Clearly understanding that torching global IT infrastructure with a bad update is not a good look for a security firm, CrowdStrike outlined the measures it’s taking to improve testing and deployment around its Rapid Response Content updates.
For one, it plans to add a variety of new testing to its menu before deploying updates in the future — including local developer testing; content update and rollback checks; stress tests and fuzzing; and fault injection, stability, and content interface testing.
Further, CrowdStrike will add new validation checks to the Content Validator for Rapid Response Content “to guard against this type of problematic content from being deployed in the future,” the company said, as well as enhance existing error handling in the Content Interpreter.

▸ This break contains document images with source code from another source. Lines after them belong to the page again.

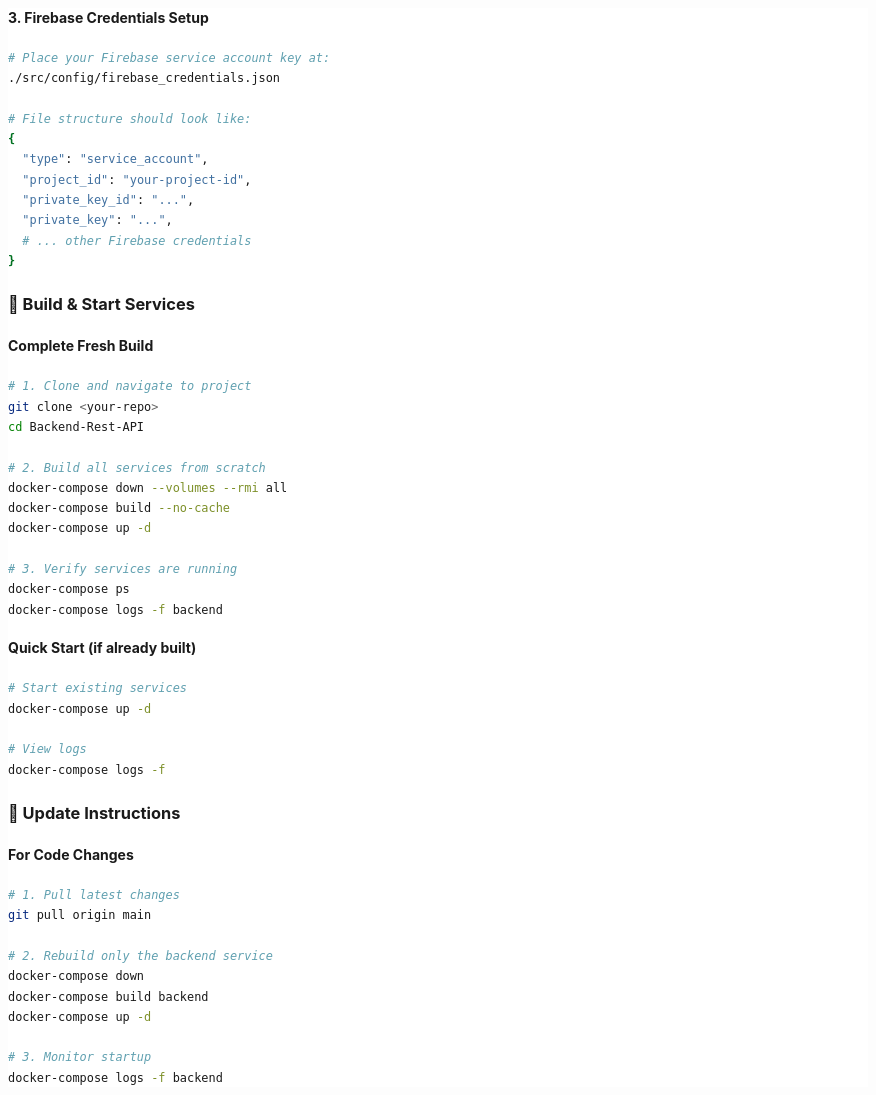 #### **3. Firebase Credentials Setup**
```bash
# Place your Firebase service account key at:
./src/config/firebase_credentials.json

# File structure should look like:
{
  "type": "service_account",
  "project_id": "your-project-id",
  "private_key_id": "...",
  "private_key": "...",
  # ... other Firebase credentials
}
```

### **🔄 Build & Start Services**

#### **Complete Fresh Build**
```bash
# 1. Clone and navigate to project
git clone <your-repo>
cd Backend-Rest-API

# 2. Build all services from scratch
docker-compose down --volumes --rmi all
docker-compose build --no-cache
docker-compose up -d

# 3. Verify services are running
docker-compose ps
docker-compose logs -f backend
```

#### **Quick Start (if already built)**
```bash
# Start existing services
docker-compose up -d

# View logs
docker-compose logs -f
```

### **🔧 Update Instructions**

#### **For Code Changes**
```bash
# 1. Pull latest changes
git pull origin main

# 2. Rebuild only the backend service
docker-compose down
docker-compose build backend
docker-compose up -d

# 3. Monitor startup
docker-compose logs -f backend
```
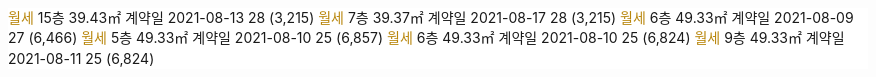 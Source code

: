   <tr>
    <td><a style="color: darkgoldenrod">월세</a></td>
    <td>15층</td>
    <td>39.43㎡</td>
    <td>계약일 2021-08-13</td>
  </tr>
  <tr>
    <td colspan="4">28 (3,215)</td>
  </tr>
    
  <tr>
    <td><a style="color: darkgoldenrod">월세</a></td>
    <td>7층</td>
    <td>39.37㎡</td>
    <td>계약일 2021-08-17</td>
  </tr>
  <tr>
    <td colspan="4">28 (3,215)</td>
  </tr>
    
  <tr>
    <td><a style="color: darkgoldenrod">월세</a></td>
    <td>6층</td>
    <td>49.33㎡</td>
    <td>계약일 2021-08-09</td>
  </tr>
  <tr>
    <td colspan="4">27 (6,466)</td>
  </tr>
    
  <tr>
    <td><a style="color: darkgoldenrod">월세</a></td>
    <td>5층</td>
    <td>49.33㎡</td>
    <td>계약일 2021-08-10</td>
  </tr>
  <tr>
    <td colspan="4">25 (6,857)</td>
  </tr>
    
  <tr>
    <td><a style="color: darkgoldenrod">월세</a></td>
    <td>6층</td>
    <td>49.33㎡</td>
    <td>계약일 2021-08-10</td>
  </tr>
  <tr>
    <td colspan="4">25 (6,824)</td>
  </tr>
    
  <tr>
    <td><a style="color: darkgoldenrod">월세</a></td>
    <td>9층</td>
    <td>49.33㎡</td>
    <td>계약일 2021-08-11</td>
  </tr>
  <tr>
    <td colspan="4">25 (6,824)</td>
  </tr>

The company also will make changes to deployment of content updates, staggering the process so they are gradually deployed to larger portions of the sensor base, “starting with a canary deployment.” It also will improve monitoring for both sensor and system performance to collect feedback during deployment “to guide a phased rollout.”
Further and perhaps most importantly, according to Ferbrache, CrowdStrike will provide customers with greater control over the delivery of future content updates by allowing granular selection of when and where these updates are deployed, as well as provide content update details via release notes through a subscription.
This may help mitigate the inherent risk that comes with rapid automated updates in live production environments, giving organizations the ability to control how those updates are applied. It also would allow them to balance the risk of deferring an update and leaving a potential security gap against the risk of immediate application, Ferbrache says.
He adds: “This is a fine balance, and sophisticated customers need to be able to strike that balance.”